Now, one might hope to bring these both together, to find a way to write or speak in a manner that teaches even the masses, but can be delved into, and deeply, by the disciplined. This would mean developing a mastery of language such that the ascent would never need one to abandon what has already been understood, that it would be only further up and further in. One would need a very great thinker to do this, who understands things from their origin and can bring them to their end. One might conclude that only a God can save us now. Jesus taught in parables and welcomed even the little ones.

In the meantime, this Slate Star Codex episode raises a question.
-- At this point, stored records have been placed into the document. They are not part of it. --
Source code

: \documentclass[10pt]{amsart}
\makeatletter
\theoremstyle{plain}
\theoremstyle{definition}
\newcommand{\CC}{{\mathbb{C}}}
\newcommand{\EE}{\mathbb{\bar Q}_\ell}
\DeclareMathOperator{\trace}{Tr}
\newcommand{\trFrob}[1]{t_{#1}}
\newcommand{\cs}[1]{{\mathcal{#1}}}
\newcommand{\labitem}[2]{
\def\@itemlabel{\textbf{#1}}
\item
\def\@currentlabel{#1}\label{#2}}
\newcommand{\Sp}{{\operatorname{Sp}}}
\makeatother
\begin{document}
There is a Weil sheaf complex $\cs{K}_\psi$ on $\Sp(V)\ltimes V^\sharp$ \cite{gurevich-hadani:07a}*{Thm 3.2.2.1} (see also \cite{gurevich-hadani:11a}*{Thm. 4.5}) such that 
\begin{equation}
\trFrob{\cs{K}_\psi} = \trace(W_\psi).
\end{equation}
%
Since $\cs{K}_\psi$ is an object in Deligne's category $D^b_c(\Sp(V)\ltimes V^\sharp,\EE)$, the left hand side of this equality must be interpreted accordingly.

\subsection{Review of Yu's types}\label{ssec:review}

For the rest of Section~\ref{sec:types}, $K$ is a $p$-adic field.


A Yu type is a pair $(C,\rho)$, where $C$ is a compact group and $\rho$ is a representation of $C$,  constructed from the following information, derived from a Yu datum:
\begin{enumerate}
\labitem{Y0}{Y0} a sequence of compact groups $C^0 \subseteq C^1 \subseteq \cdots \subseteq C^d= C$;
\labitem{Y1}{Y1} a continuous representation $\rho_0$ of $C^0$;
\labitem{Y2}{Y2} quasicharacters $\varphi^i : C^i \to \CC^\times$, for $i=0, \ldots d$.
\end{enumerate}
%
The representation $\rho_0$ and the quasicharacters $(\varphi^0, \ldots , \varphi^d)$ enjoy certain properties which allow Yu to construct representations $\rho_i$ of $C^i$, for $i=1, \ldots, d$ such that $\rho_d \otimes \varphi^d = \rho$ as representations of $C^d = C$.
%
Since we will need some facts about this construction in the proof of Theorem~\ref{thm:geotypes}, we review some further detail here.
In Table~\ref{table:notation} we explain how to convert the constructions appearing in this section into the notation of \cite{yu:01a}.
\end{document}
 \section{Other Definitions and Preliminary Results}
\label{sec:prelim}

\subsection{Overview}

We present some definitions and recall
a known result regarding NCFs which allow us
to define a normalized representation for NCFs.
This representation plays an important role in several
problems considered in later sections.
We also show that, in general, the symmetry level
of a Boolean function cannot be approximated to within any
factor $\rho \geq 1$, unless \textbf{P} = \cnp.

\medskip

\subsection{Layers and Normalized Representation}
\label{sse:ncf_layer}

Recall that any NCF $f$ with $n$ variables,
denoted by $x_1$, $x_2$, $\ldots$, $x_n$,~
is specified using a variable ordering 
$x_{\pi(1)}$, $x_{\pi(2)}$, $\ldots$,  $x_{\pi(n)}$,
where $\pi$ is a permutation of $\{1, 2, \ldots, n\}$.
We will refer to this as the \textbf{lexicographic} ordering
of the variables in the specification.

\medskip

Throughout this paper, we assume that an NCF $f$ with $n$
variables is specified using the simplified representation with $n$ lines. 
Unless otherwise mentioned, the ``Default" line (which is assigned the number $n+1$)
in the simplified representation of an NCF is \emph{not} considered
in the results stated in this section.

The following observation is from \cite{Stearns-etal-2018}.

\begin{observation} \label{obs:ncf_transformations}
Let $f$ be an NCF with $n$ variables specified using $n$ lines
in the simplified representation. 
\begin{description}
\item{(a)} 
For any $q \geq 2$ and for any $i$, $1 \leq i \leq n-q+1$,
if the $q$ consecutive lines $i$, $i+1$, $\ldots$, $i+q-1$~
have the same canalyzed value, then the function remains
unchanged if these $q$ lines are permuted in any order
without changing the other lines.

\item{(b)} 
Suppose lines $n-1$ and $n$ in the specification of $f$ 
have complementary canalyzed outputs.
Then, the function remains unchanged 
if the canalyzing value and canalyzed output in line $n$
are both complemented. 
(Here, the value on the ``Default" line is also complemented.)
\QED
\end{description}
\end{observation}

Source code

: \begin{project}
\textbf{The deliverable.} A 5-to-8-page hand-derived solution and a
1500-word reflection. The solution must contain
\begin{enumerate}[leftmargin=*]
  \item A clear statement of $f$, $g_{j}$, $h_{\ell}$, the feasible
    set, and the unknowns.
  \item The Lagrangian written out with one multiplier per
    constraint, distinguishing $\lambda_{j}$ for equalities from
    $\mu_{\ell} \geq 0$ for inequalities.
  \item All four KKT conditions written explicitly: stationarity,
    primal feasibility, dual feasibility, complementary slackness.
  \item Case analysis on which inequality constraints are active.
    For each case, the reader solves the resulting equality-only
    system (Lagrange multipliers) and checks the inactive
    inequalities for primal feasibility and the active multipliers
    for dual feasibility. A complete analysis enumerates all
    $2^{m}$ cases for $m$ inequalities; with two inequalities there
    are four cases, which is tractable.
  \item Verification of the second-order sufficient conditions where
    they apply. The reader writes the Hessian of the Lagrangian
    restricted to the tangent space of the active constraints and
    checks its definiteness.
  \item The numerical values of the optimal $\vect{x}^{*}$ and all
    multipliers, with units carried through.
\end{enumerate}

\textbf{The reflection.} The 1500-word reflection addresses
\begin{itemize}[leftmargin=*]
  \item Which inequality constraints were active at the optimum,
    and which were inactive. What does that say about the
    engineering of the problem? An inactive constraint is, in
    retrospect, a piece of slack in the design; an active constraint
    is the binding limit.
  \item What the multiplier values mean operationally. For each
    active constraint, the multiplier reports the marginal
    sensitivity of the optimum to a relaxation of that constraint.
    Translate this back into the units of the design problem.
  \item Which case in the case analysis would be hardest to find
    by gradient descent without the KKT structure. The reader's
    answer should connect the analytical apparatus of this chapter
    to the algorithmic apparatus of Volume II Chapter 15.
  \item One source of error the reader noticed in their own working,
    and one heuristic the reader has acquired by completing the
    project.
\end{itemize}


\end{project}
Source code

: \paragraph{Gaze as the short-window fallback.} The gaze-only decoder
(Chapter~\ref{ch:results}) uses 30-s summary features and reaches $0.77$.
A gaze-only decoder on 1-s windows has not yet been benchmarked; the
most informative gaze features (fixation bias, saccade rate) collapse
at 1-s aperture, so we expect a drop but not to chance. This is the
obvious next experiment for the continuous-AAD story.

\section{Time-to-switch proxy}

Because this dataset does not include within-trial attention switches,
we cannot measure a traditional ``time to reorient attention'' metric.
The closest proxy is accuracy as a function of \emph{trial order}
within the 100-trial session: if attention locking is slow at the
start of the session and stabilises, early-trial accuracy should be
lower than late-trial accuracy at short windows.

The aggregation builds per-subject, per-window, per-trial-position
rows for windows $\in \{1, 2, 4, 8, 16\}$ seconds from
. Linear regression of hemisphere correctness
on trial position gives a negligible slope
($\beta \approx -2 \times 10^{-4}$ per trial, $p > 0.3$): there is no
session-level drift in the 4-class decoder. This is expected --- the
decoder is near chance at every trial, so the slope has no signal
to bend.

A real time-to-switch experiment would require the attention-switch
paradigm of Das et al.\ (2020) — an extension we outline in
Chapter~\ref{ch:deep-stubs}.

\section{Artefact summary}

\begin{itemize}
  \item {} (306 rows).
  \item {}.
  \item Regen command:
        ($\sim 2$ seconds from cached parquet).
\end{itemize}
Just how smart, or how actually elite, do we think the New York Times team is? What about the rest of the media establishment? While for the day-to-day of living under social rules and respecting certain pieties, it doesn’t matter if inquisitors are true believers or if they’re cynics, it does suggest something about how long the thing can last. Lies are corrosive. Despite Francis Bacon, nature still tends to win.

From a longer view, as eminent moderns the space between Slate Star Codex and NYT is much smaller and emptier than either would ever admit aloud (though now Scott Alexander is sure to be signaling it often on his Substack). If the Old Gray Lady knows that, and just doesn’t want Grey Tribe company at the top, then the N.Y. and D.C. divide with S.F. and Miami is a civil war, which has its own sort of vitality. But if the media elite really have fallen into the narcissism of small differences, are writing inexactly, confusing turf for the regime, then it’s all artless decadence on decadence.